Look at the fine print in guaranteed rental returns

CALL them what you like leasebacks, buy-to-let, cash back, own-for-free developers have come up with creative plans to woo investors with guaranteed rental returns (GRRs) on yet-to-be-built properties.

Developers would agree to pay buyers rentals ranging from 8% to 12% per annum or a proportion of the purchase price for a certain length of time.

This kind of purchase, which has become increasingly common judging from the press advertisements, sounds enticing to investors who do not want the trouble of managing their own investments. You buy the property, and you get the rental returns thrown in.

While GRRs could be very attractive, investors need to know that the scheme is not as simple as it seems, much like ads that appeal to our desire to lose weight quickly, get rich fast or strike the lottery.

Realistic rentals

If a developer is offering GRRs, the buyer has no way of knowing whether that property is going to achieve the promise in the open market. The developer may not be able to get the guaranteed rent or the property may not be let out at all during the guaranteed period.


Generally, GRRs are best for the laidback investor. Some people will value the “simplicity” of the deal. However there are issues that buyers have to be aware of and comfortable with before entering into such agreements.

A typical mortgage lasts 20 years. If you have a guaranteed rental for just three years, what will happen for the next 17 years? You are left to sink or swim on your own.

A typical table of returns will show potential buyers a surplus income. A potential investor has to take into account the cost of maintaining the property, the taxes that come with being a property owner, the cost of maintaining the mortgage and all other fees related to acquiring the property.

Under most GRR schemes, you will need to buy a furniture package with the apartment and commit yourself to the management charges and sinking fund of the building, on top of the regulatory quit rent and assessment tax.

These will often take a substantial bite out of any rental money left each month.

GRRs are specifically aimed at selling units to investors, so you may see a situation of 500 apartments all going to the rental market rather than owner-occupiers at the end of the scheme. You will need to consider how many people will be chasing tenants at the end of the guarantee period and most particularly how many prospective tenants there are.

In areas of high competition, landlords will have to reduce the rent to attract available tenants. Consequently, the market value of the properties will go down rather than up.

If you decide to sell, you will also be limited to buyers who will also be mainly investors. Sellers will also find themselves competing with developers who are offering higher rental returns with new developments.

Overpricing When supply is more than demand, developers always look for ways to avoid having to reduce prices. While GRRs may offer attractive secure returns, it will be a false economy in the long run if the buyer ends up overpaying for the property.
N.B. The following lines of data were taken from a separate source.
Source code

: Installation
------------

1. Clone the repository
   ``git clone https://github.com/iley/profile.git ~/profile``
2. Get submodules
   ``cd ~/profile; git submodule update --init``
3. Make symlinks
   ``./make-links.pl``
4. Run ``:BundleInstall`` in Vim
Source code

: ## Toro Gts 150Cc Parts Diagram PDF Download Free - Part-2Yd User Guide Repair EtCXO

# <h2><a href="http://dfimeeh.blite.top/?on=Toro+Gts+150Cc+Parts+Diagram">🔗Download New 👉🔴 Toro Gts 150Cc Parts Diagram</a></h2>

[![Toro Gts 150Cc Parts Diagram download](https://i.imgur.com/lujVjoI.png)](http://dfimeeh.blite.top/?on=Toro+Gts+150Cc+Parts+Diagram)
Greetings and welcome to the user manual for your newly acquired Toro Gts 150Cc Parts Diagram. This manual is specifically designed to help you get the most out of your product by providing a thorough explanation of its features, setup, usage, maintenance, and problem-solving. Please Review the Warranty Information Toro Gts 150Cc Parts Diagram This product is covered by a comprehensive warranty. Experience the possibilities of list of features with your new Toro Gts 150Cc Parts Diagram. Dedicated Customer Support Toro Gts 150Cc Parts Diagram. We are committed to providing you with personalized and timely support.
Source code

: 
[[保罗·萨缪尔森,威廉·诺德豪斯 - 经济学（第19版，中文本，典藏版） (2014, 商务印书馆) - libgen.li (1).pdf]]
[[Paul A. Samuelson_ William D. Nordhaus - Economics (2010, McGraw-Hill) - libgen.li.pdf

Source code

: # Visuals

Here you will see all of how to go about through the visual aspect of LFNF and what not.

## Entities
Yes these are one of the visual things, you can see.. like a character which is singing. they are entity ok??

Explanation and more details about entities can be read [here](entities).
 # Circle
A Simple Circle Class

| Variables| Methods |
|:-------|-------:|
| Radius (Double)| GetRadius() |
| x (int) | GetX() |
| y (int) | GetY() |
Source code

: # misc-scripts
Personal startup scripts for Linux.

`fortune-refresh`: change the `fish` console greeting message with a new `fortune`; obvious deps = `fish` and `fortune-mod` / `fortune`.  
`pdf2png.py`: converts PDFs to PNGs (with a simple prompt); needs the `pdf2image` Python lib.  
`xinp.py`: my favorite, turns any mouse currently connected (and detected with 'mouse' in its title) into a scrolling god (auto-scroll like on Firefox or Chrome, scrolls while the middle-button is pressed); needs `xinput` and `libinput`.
A guarantee is only as good as the company who underwrites it. Even if the GRRs seem reasonable and are offered with honourable intentions, investors need to be sure that the developer would be able to sustain the returns if the rental or sales market were to take a turn for the worse. If developers were to default on the payments due to buyers, these buyers will likely default on their respective loan repayments, thereby setting off a chain of events with dire consequences.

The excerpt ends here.